After this, a “content” image—your family photo—is passed through another copy of the same network, and we select a specific layer of the network to capture the essence of what’s in the image. Once we’ve selected this layer, the algorithm adjusts the family photo so that the neurons in each layer correlate with one another in the same way they did with the style image, without allowing the neurons in the layer we’ve selected deviate too far from their original values. As long as we were correct in assuming that the correlation in filters expressed at each layer can capture the style of an artist, then this will cause the new image to take on the style of the first photo. This appears to be a reasonable assumption in practice, as the results of the algorithm match our intuition: when the algorithm finishes running, your family photo will have been reimagined as a Van Gogh painting—or as just about any other painting style that you used for the style image!²² I’ve applied this same method to some photos of the three kittens in figure 10.2c and 10.2d. As you can see, the resulting images capture the intuition we expect in different artistic styles: one of them has the intense brush strokes we associate with some of Van Gogh’s most famous work, such as his self-portrait; while the other image has a style reminiscent of a cartoon image; this style was called a “Simpsons” style.

When this algorithm “reimagines” your family photo, remember that no actual “imagining” happens. The network simply processes the style image and the content image, its neurons lighting up in predictable ways for each, and then the algorithm adjusts the content image to optimize a well-defined mathematical function so that the network’s activated neurons correlate in a way that agrees with the style image. The end result may seem spectacular for a computer program, but that’s mostly because these networks perform their operations with higher-level abstractions than what we usually expect from computer programs. Until recently, we’ve come to expect computers to operate on images at a very primitive level, because that’s all they’ve been able to do. Your home photo-editing software has tools that let you adjust the color balance of a photograph or apply softening to it. Up until recently, these operations could have been implemented with the lowest level of a convolutional neural network. But the algorithms I’ve described in this chapter operate on images at a much more abstract level, interpreting and adjusting images by using neurons several layers deep in the network. This is the primary strength of these networks, and it’s one of the reasons they can be applied in many unique and non-intuitive applications.

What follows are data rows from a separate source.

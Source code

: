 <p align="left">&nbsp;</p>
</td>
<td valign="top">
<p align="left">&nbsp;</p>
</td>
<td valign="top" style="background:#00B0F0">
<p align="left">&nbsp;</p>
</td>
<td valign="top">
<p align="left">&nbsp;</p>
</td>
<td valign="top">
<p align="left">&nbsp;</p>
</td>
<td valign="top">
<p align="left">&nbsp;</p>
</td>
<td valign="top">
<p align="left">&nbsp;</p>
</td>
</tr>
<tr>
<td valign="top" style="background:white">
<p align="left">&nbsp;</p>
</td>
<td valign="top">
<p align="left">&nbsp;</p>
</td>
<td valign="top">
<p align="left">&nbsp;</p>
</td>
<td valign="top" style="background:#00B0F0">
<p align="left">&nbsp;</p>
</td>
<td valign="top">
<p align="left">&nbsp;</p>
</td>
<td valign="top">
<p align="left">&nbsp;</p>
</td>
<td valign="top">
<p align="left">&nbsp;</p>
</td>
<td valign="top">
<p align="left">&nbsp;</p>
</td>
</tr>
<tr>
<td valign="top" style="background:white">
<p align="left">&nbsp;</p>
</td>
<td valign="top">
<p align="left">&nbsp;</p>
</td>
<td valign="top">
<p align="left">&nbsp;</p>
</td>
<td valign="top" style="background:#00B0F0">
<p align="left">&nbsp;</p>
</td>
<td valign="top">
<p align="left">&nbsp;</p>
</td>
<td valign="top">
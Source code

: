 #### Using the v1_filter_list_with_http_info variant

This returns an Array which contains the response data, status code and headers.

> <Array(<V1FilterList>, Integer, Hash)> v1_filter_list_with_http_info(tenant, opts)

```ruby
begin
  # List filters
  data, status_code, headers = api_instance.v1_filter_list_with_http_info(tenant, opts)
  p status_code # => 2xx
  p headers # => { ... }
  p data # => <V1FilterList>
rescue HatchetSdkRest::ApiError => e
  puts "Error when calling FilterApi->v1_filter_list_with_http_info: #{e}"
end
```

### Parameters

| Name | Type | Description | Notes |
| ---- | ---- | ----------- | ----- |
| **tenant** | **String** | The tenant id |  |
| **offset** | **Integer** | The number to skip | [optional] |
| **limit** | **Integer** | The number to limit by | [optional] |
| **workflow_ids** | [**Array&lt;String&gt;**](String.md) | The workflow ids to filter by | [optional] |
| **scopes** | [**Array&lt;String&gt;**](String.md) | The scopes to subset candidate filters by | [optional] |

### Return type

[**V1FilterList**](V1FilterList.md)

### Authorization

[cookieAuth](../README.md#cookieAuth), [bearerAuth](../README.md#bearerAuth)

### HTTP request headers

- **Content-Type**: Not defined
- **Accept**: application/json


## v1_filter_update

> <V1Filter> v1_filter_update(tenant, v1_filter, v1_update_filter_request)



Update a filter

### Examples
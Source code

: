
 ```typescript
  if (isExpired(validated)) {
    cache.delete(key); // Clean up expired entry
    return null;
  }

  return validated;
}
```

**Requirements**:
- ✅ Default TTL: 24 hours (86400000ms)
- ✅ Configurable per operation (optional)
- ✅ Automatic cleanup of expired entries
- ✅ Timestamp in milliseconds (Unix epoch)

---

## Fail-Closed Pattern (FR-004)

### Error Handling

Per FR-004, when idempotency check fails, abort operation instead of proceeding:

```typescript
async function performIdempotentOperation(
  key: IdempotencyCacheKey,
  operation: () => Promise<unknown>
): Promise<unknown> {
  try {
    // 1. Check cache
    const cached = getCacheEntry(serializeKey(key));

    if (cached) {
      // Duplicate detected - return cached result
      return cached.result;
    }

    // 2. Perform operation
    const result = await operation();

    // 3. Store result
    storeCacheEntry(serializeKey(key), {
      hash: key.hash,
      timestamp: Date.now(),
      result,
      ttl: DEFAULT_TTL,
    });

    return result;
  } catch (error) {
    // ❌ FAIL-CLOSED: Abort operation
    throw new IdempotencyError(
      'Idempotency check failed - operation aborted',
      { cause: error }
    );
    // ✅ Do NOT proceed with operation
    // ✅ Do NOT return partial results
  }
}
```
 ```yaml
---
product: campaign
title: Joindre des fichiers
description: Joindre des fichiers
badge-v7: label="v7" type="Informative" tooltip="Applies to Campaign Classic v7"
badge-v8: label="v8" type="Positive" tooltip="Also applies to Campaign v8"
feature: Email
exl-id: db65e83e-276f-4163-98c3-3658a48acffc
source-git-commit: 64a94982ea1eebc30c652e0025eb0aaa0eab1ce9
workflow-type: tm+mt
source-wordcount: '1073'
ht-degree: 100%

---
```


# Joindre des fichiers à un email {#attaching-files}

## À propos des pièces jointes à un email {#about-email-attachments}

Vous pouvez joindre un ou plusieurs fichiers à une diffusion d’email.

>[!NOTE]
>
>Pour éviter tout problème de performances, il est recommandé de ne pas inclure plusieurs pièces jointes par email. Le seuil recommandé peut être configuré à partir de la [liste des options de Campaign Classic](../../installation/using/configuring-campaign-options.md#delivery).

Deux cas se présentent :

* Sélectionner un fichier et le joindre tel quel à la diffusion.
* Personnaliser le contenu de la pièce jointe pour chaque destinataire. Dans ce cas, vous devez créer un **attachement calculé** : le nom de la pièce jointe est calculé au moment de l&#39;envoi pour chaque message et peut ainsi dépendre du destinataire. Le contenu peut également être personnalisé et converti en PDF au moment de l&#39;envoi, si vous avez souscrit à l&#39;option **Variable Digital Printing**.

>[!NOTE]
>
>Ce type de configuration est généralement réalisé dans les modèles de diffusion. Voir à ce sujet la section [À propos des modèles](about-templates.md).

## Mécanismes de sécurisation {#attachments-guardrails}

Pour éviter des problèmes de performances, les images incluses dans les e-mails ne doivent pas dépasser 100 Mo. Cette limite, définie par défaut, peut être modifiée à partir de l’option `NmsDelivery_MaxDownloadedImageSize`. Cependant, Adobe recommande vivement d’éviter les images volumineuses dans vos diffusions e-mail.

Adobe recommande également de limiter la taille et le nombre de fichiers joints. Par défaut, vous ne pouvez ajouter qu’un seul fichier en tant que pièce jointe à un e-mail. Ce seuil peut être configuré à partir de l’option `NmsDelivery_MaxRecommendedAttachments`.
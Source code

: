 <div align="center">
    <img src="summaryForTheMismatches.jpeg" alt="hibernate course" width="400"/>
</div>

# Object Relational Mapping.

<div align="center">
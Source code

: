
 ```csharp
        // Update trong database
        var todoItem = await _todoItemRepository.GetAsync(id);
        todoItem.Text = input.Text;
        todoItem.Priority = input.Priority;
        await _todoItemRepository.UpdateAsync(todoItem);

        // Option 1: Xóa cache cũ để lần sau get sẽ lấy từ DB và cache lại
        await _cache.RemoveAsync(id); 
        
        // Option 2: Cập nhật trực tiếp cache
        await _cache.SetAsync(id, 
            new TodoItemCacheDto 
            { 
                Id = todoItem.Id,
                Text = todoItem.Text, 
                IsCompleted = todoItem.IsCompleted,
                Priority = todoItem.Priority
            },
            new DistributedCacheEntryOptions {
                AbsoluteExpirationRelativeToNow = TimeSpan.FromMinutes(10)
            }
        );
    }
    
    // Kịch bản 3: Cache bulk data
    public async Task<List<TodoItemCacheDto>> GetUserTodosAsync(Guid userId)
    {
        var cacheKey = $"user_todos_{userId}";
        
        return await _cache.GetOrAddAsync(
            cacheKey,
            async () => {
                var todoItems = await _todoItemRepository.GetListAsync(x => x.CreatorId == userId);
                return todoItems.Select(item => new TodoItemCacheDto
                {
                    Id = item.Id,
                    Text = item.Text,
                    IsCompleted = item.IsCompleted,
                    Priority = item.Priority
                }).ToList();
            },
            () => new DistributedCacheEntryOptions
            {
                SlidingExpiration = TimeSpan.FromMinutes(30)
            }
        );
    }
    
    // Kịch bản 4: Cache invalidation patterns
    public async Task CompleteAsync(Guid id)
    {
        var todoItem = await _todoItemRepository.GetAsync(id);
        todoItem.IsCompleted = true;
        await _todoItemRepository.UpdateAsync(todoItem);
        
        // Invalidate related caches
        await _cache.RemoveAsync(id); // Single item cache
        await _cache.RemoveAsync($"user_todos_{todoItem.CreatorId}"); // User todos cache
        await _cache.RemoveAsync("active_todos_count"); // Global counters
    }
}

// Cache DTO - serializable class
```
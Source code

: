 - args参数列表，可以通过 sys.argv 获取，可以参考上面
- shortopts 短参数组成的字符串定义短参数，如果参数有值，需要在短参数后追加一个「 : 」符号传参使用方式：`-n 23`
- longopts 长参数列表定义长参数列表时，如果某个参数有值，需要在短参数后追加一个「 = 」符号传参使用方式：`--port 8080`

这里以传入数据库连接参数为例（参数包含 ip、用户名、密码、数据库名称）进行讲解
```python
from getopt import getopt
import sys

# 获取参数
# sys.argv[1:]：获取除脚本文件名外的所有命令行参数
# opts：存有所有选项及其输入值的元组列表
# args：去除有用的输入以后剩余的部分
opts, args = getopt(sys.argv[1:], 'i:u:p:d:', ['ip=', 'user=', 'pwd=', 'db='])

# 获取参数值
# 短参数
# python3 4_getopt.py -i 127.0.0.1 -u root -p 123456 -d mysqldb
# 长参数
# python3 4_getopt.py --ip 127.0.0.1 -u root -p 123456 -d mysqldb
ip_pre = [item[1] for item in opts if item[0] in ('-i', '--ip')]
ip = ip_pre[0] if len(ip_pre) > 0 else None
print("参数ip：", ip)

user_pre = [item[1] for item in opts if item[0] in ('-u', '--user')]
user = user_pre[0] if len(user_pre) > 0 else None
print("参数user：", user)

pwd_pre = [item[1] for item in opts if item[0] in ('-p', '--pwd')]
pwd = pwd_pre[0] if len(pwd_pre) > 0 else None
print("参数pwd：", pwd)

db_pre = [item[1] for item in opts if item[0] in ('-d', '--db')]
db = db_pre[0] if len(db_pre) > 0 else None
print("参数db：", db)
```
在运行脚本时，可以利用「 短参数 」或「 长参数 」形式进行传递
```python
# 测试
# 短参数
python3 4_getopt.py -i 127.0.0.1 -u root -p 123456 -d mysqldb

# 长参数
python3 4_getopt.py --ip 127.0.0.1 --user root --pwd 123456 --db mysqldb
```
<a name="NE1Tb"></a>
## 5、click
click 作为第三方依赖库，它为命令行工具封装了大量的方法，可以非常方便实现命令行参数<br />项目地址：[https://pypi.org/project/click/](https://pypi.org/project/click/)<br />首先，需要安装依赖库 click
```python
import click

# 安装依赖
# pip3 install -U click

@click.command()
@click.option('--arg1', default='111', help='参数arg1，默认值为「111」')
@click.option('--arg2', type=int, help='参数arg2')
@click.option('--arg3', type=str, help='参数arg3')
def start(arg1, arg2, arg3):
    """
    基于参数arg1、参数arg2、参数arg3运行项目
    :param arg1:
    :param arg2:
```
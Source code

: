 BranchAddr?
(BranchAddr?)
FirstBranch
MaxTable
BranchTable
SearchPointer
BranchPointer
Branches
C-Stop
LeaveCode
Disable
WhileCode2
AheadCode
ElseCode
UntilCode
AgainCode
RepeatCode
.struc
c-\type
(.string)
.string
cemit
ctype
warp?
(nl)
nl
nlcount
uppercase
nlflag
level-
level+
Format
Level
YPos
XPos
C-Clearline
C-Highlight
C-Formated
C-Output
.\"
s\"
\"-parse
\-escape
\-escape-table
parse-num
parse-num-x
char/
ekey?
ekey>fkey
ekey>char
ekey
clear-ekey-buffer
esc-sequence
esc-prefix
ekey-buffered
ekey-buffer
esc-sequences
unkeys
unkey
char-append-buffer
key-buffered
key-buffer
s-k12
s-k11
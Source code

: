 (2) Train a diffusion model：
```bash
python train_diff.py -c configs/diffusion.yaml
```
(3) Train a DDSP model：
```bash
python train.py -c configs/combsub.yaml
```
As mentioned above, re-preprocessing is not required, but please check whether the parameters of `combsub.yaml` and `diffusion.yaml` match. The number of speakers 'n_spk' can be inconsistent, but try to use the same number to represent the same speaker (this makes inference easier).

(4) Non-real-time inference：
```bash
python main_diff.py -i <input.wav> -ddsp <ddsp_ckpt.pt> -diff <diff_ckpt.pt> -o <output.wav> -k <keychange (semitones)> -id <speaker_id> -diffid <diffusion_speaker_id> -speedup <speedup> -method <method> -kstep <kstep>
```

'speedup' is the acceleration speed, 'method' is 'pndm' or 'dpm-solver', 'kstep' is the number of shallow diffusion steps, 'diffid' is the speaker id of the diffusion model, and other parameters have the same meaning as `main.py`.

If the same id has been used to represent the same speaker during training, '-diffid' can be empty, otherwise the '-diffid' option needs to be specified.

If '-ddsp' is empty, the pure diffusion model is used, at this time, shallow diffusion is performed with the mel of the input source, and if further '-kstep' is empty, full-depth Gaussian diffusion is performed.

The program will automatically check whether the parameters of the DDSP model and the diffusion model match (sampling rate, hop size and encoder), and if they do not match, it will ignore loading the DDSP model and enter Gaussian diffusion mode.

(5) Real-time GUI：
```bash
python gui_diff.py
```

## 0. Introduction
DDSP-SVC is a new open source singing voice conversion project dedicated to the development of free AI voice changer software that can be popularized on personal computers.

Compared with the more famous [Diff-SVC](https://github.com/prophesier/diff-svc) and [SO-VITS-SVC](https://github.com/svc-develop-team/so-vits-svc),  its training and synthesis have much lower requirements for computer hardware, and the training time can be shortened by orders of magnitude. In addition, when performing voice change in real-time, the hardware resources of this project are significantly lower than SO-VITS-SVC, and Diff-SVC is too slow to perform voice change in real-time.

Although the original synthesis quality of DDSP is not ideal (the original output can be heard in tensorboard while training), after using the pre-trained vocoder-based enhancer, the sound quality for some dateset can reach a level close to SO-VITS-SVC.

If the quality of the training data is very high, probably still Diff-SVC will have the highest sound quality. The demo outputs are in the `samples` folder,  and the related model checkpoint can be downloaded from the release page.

In the past few chapters, we’ve gained some intuition for how deep neural networks can enable computers both to interpret and manipulate images in remarkably “human” ways. But up until now, our focus has been exclusively on using deep neural networks to interpret visual information. Is it possible to use deep neural networks to better interpret and manipulate other types of media, like audio recordings or written text? As we’ll see in the next chapter, the answer is a clear yes. Deep neural networks can work well in these domains, in part because we have large amounts of data in these other domains as well. But as we’ll soon see, we’ll need to develop some new neural network tools—akin to convolutional filters, but for time-series data—to work with these different types of data.